Il 94,2% degli italiani vorrebbero sentirsi più tranquilli fuori dalle mura domestiche. La paura è un sentimento naturale ma diventa patologica a livello sociale quando viene cavalcata dai partiti per ottenere consenso elettorale. In realtà, prevenzione e repressione devono procedere insieme.
Con uno sguardo a lungo termine bisogna agire sulle cause, con uno sull’oggi occorre contenere i fatti che producono insicurezza anche con misure chirurgiche. Occorre un approccio pacato, problematico, razionale al tema della sicurezza. Non basta l’arma penale dei decreti sicurezza a risolvere un problema complesso. Serve una pluralità di interventi: sicurezza urbana con fruibilità dei luoghi, contrasto al degrado, illuminazione, videocamere; integrazione alla coesione sociale; prevenzione della dispersione scolastica; cura del disagio e delle malattie mentali. La sicurezza è un problema relazionale, di vere e proprie bombe sociali da disinnescare.
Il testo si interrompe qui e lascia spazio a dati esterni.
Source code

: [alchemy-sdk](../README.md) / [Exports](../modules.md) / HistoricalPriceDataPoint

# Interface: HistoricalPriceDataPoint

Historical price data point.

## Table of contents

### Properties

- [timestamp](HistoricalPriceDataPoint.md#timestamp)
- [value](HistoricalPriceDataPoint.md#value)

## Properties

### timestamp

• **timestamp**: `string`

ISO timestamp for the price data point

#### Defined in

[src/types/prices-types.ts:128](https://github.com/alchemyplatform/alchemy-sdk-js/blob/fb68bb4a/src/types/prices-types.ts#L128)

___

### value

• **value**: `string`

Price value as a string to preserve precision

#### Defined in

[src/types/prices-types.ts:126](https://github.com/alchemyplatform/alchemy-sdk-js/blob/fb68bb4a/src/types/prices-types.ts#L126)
All’ Italia manca una vera e propria politica di integrazione, con l’eccezione delle iniziative della Chiesa cattolica e del Terzo Settore.
Per l’immigrazione serve un approccio olistico: governo dei flussi, rimpatri che in sé non sono uno scandalo quando non si configura il diritto di asilo, integrazione.
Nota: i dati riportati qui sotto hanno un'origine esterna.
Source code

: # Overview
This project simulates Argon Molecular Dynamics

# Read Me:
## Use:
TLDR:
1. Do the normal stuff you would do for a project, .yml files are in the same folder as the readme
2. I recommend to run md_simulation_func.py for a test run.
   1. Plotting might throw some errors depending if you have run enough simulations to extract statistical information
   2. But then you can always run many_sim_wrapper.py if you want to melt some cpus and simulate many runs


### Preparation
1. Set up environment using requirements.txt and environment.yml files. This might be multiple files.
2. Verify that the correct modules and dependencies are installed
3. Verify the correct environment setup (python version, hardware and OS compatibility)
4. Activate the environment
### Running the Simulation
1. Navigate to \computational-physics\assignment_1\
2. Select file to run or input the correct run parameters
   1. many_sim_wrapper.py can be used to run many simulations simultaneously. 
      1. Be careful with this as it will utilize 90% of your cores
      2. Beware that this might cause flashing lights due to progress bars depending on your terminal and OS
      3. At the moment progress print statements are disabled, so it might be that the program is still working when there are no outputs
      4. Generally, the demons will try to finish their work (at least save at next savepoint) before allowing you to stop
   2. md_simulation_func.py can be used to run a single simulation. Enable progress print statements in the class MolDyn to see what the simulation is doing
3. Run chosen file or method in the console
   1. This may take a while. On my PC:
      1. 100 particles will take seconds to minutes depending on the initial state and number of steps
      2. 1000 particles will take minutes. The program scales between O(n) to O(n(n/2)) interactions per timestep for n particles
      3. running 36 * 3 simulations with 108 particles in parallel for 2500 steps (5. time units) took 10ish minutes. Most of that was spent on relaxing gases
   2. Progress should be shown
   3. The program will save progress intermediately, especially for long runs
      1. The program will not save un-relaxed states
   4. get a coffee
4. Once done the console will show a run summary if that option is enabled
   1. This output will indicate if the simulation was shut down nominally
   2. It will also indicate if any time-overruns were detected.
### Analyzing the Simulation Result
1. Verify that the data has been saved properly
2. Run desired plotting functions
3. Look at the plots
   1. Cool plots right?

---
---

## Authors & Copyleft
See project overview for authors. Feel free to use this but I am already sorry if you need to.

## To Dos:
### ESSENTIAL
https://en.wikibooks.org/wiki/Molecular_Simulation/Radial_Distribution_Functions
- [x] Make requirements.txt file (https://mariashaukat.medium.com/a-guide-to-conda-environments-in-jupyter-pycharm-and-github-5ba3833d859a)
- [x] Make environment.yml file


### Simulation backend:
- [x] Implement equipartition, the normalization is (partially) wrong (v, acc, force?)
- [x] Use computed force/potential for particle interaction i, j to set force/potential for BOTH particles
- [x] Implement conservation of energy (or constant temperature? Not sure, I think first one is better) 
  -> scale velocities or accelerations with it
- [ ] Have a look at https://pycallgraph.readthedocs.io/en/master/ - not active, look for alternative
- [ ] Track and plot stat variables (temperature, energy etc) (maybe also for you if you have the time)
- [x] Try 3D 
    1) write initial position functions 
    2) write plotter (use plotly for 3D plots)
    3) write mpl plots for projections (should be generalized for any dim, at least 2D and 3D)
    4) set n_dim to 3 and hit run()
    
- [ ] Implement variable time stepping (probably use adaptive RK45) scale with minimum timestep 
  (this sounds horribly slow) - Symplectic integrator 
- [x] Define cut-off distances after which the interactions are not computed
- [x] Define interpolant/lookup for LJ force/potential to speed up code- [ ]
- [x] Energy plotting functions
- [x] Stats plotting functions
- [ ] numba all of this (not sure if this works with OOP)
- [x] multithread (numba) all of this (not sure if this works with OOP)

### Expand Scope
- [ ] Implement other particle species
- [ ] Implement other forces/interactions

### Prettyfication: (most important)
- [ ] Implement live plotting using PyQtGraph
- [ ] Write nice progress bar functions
” L’ ordine pubblico è la cornice che consente la coesistenza di diritti diversi: una manifestazione ha successo quando nessuno si fa male, le vetrine si salvano, i violenti vengono isolati, e il diritto di esprimere dissenso pacifico è salvaguardato. È qualcosa che si ottiene con buonsenso, proporzione, capacità di intessere percorsi che precedono l’evento: in tutto questo un armamentario troppo rigido, tutto basato sulla norma penale, rischia di inasprire le contrapposizioni, riducendo gli spazi di mediazione e di sortire l’effetto opposto aumentando l’insicurezza della piazza”. (FC, p.20)
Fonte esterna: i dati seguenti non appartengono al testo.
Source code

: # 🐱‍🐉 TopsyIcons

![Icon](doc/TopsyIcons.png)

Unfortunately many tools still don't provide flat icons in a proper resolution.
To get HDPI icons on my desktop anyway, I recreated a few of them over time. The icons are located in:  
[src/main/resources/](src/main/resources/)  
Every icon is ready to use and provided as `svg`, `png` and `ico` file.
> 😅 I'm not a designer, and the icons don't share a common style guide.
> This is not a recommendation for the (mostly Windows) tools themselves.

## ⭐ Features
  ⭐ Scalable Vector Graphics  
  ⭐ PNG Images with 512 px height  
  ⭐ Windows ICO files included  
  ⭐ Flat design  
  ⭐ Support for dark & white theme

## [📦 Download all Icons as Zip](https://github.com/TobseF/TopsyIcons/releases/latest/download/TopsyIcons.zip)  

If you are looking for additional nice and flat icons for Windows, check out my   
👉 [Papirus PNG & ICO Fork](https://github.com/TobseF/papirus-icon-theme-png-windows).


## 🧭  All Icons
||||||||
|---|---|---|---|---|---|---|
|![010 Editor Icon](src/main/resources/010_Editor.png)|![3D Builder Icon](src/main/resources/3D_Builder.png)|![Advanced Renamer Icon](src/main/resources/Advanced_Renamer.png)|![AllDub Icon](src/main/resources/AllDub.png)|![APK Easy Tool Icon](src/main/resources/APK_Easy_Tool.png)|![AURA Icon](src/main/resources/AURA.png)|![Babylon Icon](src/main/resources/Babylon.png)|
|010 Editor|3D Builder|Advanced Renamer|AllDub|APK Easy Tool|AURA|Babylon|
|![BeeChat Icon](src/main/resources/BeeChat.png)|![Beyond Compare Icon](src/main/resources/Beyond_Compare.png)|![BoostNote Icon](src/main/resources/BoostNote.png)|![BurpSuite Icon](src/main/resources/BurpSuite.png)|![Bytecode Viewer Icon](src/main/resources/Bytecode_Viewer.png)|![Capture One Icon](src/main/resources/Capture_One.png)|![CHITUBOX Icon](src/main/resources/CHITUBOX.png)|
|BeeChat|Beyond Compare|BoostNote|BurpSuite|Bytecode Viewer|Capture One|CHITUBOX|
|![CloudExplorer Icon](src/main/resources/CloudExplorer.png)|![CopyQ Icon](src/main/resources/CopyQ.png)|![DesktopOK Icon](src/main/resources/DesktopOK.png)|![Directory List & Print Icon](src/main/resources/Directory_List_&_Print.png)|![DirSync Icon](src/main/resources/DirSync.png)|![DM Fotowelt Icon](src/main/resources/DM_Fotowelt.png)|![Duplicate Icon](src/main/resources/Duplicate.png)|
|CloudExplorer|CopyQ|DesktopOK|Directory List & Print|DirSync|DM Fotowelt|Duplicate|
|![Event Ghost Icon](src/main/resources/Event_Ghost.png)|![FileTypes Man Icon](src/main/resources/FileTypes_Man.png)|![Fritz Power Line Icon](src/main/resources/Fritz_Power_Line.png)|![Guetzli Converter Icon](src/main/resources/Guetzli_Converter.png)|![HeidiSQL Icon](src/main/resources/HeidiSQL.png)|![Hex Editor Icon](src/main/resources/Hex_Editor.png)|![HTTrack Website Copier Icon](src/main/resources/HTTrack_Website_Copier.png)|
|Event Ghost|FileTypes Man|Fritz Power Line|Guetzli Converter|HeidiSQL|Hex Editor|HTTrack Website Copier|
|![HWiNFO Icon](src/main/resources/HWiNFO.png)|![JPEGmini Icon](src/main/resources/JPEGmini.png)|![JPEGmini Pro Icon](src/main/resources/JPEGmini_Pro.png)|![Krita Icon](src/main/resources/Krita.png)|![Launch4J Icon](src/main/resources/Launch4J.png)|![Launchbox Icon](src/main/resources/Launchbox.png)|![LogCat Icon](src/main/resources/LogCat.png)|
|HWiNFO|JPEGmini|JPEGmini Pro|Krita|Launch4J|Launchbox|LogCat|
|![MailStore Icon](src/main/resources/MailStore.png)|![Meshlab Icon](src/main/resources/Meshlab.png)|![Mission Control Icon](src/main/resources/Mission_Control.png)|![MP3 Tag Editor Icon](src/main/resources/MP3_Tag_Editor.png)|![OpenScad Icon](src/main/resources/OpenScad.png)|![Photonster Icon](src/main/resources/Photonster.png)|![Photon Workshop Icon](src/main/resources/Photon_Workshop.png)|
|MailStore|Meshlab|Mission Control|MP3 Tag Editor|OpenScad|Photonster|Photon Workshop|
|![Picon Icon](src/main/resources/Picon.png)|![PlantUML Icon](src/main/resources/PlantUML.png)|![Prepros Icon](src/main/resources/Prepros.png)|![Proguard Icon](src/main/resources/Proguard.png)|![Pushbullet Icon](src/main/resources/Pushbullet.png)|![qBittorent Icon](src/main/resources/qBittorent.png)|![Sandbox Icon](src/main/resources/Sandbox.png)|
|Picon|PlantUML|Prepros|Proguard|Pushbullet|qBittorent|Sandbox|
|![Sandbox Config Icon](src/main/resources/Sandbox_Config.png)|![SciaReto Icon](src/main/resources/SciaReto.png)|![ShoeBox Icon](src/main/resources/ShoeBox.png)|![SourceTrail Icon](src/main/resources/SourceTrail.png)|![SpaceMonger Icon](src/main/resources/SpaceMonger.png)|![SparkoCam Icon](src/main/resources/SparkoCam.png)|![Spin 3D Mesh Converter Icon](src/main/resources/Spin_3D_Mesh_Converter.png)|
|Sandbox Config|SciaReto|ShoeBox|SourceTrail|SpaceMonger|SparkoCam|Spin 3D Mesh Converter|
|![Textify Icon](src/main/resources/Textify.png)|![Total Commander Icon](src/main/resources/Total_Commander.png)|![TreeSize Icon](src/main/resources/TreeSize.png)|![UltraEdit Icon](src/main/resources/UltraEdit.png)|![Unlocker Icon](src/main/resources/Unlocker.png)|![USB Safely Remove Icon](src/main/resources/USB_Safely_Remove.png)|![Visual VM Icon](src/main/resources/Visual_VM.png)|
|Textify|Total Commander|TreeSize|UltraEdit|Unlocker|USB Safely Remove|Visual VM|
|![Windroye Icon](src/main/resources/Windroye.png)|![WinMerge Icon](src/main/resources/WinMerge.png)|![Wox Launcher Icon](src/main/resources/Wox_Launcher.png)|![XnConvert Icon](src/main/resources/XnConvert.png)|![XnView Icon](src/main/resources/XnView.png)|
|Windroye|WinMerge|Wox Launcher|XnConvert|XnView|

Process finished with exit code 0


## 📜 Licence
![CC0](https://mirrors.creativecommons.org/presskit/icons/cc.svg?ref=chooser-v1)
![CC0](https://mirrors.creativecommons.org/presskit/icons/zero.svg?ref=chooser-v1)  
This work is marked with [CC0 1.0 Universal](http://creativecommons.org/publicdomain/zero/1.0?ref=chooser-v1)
In conclusione, cosa significa rimettere la sicurezza al centro della democrazia? Significa sottrarla alla propaganda e riconsegnata alla responsabilità pubblica. Non può essere un privilegio per i più forti. È il diritto dei più deboli. La destra al Governo ha costruito su questo terreno la sua egemonia politica. Le forze riformiste e progressiste hanno abbandonato per troppo tempo questo campo concreto e simbolico insieme. Proposte muscolari, fondate sulla paura e sulla costruzione del nemico non risolvono il problema. Repressione, limitazione dei diritti, esclusione sociale non creano sicurezza. Solo una sicurezza democratica tiene insieme libertà e protezione, legalità e coesione sociale, ordine e diritti. Il tema è complesso. Non può essere basato sul rancore, sulla paura trasformata in consenso.
I nodi da sciogliere in una società complessa sono molteplici: città, degrado sociale, povertà, migrazioni incontrollate, ordine pubblico, uso della forza, carcere, cybersicurezza. Il paradigma securitario dominante non risolve il problema moltiplicando le norme e la repressione. Genera insicurezza. Il campo riformista e progressista, in vista delle elezioni tra un anno, non può rinunciare ad elaborare una propria proposta. I cittadini hanno diritto ad una sicurezza democratica e relazionale fondata su prevenzione, formazione, responsabilità pubblica, trasparenza, aumento delle forze dell’ordine su strada, capacità di tenere insieme forze diverse riducendo la rabbia e la contrapposizione. Sicurezza e libertà devono camminare insieme in questo passaggio d’epoca.